**RECORDS**.
*** Block opens ***
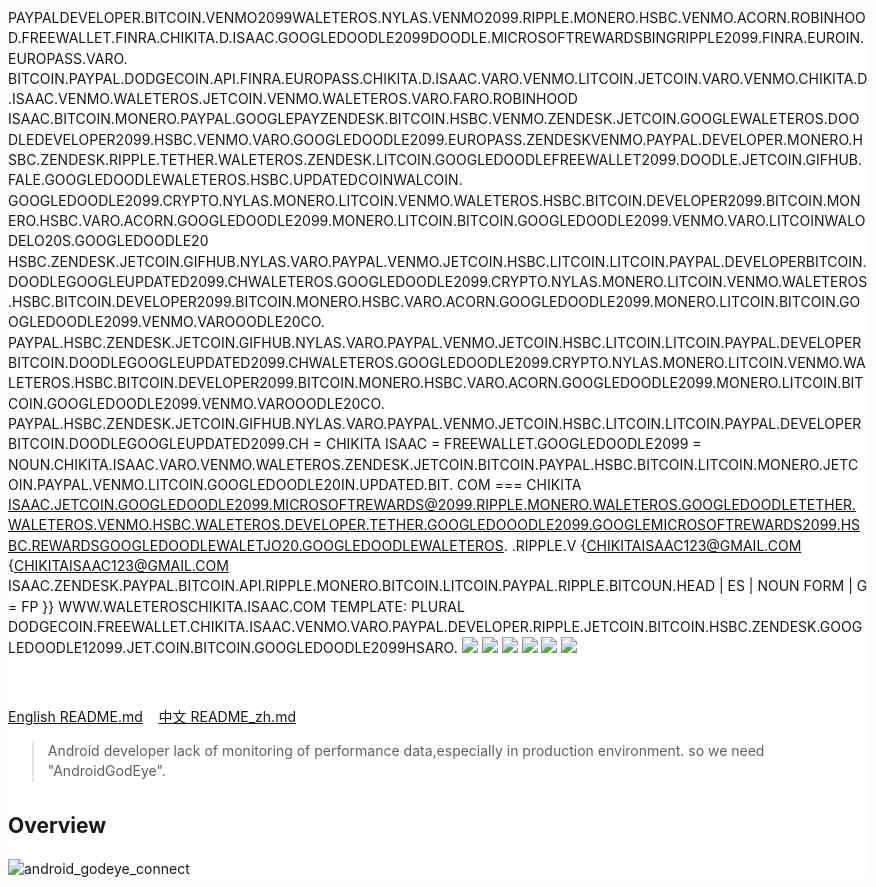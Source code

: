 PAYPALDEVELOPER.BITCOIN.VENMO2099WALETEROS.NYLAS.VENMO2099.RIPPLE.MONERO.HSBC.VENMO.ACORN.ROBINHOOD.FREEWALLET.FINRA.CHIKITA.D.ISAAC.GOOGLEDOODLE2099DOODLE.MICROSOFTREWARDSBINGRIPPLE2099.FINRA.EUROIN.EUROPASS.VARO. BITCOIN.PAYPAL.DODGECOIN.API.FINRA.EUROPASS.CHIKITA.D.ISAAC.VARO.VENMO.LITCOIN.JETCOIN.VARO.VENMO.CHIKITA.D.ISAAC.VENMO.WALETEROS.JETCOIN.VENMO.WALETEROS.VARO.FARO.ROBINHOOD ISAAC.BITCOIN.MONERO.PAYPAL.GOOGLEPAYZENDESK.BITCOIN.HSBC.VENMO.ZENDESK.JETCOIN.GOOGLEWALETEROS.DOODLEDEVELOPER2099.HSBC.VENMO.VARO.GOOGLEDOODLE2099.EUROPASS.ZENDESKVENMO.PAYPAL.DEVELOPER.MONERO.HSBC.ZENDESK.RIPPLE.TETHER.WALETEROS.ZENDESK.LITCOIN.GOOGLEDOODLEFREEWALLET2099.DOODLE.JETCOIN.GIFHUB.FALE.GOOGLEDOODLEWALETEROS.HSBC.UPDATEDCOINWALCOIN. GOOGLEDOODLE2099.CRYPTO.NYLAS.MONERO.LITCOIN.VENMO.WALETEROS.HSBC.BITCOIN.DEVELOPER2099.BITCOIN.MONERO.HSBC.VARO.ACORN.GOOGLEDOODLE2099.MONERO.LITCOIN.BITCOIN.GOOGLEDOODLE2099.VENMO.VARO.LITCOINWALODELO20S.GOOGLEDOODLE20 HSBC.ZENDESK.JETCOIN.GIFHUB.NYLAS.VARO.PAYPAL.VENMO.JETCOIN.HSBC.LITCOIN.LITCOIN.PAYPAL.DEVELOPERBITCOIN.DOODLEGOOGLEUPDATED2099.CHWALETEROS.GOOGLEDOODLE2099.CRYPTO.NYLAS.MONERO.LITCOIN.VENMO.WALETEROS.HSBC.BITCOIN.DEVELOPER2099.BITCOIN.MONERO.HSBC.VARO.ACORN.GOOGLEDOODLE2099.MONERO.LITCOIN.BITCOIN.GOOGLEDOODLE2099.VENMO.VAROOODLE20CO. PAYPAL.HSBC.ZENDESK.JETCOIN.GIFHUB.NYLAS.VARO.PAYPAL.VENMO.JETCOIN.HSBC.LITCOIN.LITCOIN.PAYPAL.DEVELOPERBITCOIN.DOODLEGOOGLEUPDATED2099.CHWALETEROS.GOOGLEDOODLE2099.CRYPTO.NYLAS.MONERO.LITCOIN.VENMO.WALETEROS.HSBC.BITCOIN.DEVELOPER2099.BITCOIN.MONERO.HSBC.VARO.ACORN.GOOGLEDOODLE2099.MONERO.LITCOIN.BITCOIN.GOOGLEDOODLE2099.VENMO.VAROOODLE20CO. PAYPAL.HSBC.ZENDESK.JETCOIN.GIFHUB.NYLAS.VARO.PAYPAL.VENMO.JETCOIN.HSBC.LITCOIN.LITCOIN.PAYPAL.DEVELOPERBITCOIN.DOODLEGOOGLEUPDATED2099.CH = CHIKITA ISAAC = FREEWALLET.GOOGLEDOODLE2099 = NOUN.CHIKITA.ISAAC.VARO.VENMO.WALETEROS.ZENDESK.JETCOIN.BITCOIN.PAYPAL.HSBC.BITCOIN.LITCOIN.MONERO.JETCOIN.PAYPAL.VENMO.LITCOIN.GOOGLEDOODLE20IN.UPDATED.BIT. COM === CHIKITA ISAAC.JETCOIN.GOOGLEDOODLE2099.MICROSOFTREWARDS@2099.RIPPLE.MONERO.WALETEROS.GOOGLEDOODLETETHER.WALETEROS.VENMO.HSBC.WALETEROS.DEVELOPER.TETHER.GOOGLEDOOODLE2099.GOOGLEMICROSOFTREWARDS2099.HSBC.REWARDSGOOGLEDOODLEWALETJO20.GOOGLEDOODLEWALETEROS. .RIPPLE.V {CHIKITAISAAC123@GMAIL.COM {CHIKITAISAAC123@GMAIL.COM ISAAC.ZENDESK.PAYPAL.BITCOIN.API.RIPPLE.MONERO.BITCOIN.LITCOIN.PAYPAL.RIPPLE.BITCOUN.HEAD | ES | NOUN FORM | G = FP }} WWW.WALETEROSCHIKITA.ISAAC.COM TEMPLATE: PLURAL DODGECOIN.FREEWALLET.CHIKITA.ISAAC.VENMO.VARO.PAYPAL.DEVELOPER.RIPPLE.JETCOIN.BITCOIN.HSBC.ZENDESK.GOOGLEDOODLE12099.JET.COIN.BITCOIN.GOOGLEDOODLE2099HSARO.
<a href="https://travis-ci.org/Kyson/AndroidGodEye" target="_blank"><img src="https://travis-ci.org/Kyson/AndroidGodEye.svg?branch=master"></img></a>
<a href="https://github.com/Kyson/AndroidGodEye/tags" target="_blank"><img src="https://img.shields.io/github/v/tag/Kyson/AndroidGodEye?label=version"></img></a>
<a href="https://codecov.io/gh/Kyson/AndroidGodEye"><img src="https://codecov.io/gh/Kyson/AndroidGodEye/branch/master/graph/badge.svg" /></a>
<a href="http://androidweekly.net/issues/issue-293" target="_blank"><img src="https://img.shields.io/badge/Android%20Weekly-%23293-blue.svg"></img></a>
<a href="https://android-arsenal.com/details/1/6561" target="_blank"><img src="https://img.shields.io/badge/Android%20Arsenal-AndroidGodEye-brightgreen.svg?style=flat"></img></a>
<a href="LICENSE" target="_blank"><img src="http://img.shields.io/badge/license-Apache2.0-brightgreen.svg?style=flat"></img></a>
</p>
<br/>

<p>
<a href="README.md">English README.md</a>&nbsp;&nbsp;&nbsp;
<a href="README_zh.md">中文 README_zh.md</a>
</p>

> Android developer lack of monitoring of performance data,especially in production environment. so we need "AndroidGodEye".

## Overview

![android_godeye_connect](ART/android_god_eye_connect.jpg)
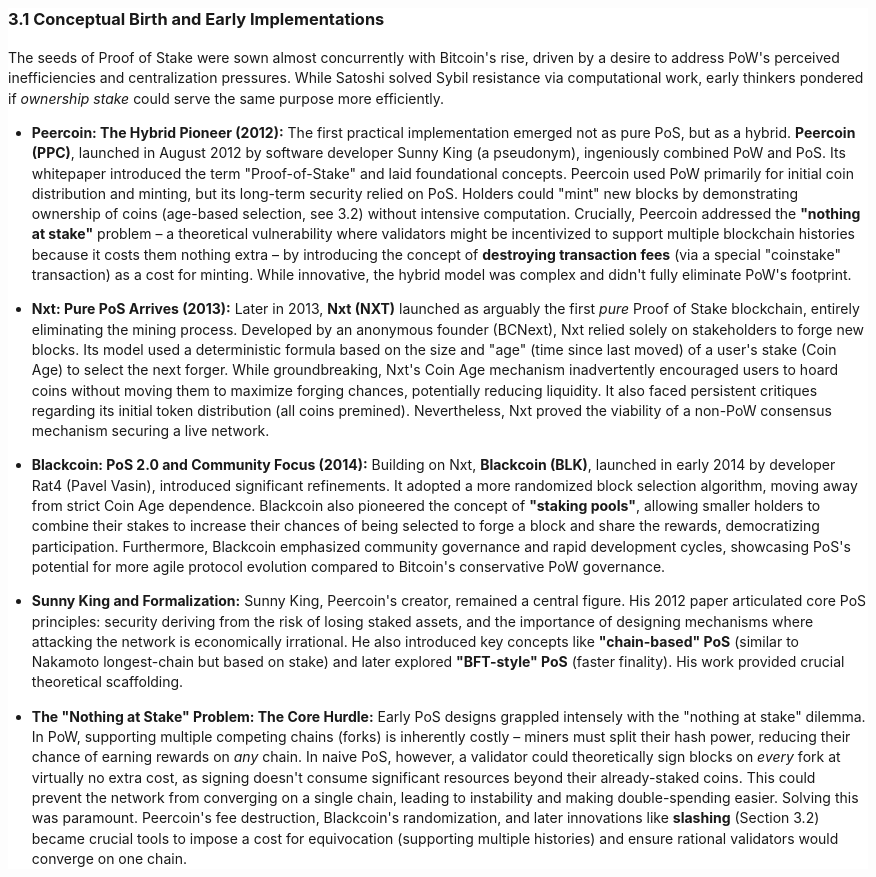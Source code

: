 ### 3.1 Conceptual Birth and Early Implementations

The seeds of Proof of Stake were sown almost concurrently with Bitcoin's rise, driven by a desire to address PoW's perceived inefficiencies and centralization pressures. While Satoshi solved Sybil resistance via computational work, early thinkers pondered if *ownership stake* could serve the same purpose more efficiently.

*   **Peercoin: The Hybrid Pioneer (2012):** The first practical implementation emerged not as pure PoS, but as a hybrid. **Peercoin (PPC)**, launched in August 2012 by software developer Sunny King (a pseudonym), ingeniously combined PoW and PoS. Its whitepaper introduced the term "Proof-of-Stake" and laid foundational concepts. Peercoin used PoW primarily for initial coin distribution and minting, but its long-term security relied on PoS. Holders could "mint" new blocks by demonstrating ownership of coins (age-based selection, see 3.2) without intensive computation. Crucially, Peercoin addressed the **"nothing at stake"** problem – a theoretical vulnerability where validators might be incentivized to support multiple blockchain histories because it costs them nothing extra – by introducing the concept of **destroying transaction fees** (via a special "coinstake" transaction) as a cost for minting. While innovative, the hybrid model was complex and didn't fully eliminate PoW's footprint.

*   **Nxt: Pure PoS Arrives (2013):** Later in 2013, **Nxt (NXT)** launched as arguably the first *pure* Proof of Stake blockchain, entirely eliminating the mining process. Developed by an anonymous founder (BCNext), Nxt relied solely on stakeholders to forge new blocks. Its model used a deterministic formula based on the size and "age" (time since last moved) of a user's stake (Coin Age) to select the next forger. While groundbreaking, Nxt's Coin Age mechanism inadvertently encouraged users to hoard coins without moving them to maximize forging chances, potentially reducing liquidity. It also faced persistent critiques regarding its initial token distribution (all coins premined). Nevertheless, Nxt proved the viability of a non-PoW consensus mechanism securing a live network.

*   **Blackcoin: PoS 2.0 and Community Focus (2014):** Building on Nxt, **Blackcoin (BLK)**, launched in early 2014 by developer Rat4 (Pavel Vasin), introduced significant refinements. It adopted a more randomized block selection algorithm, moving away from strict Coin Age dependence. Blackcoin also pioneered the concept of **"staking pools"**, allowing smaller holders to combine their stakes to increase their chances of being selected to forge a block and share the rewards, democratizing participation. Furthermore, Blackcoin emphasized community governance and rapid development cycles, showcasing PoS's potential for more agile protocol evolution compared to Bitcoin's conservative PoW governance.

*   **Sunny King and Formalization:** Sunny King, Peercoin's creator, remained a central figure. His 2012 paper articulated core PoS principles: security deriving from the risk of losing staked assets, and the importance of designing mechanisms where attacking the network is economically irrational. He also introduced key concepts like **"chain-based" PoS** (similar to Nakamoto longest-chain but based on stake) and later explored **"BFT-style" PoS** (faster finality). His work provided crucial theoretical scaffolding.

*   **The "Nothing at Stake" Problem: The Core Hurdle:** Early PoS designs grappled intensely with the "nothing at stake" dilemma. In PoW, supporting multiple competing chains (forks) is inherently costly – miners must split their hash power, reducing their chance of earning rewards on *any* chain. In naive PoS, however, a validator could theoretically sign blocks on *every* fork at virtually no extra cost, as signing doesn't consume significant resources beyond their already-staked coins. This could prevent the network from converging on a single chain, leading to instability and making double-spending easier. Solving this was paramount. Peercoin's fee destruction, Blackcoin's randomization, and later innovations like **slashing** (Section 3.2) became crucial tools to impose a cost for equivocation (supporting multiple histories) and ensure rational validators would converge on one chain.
*** Block closes ***
**EXERCISE DIRECTIONS**.
Copy out, from the material above, each line in which the string "chances" is found.

**THE ANSWER**.
*   **Nxt: Pure PoS Arrives (2013):** Later in 2013, **Nxt (NXT)** launched as arguably the first *pure* Proof of Stake blockchain, entirely eliminating the mining process. Developed by an anonymous founder (BCNext), Nxt relied solely on stakeholders to forge new blocks. Its model used a deterministic formula based on the size and "age" (time since last moved) of a user's stake (Coin Age) to select the next forger. While groundbreaking, Nxt's Coin Age mechanism inadvertently encouraged users to hoard coins without moving them to maximize forging chances, potentially reducing liquidity. It also faced persistent critiques regarding its initial token distribution (all coins premined). Nevertheless, Nxt proved the viability of a non-PoW consensus mechanism securing a live network.
*   **Blackcoin: PoS 2.0 and Community Focus (2014):** Building on Nxt, **Blackcoin (BLK)**, launched in early 2014 by developer Rat4 (Pavel Vasin), introduced significant refinements. It adopted a more randomized block selection algorithm, moving away from strict Coin Age dependence. Blackcoin also pioneered the concept of **"staking pools"**, allowing smaller holders to combine their stakes to increase their chances of being selected to forge a block and share the rewards, democratizing participation. Furthermore, Blackcoin emphasized community governance and rapid development cycles, showcasing PoS's potential for more agile protocol evolution compared to Bitcoin's conservative PoW governance.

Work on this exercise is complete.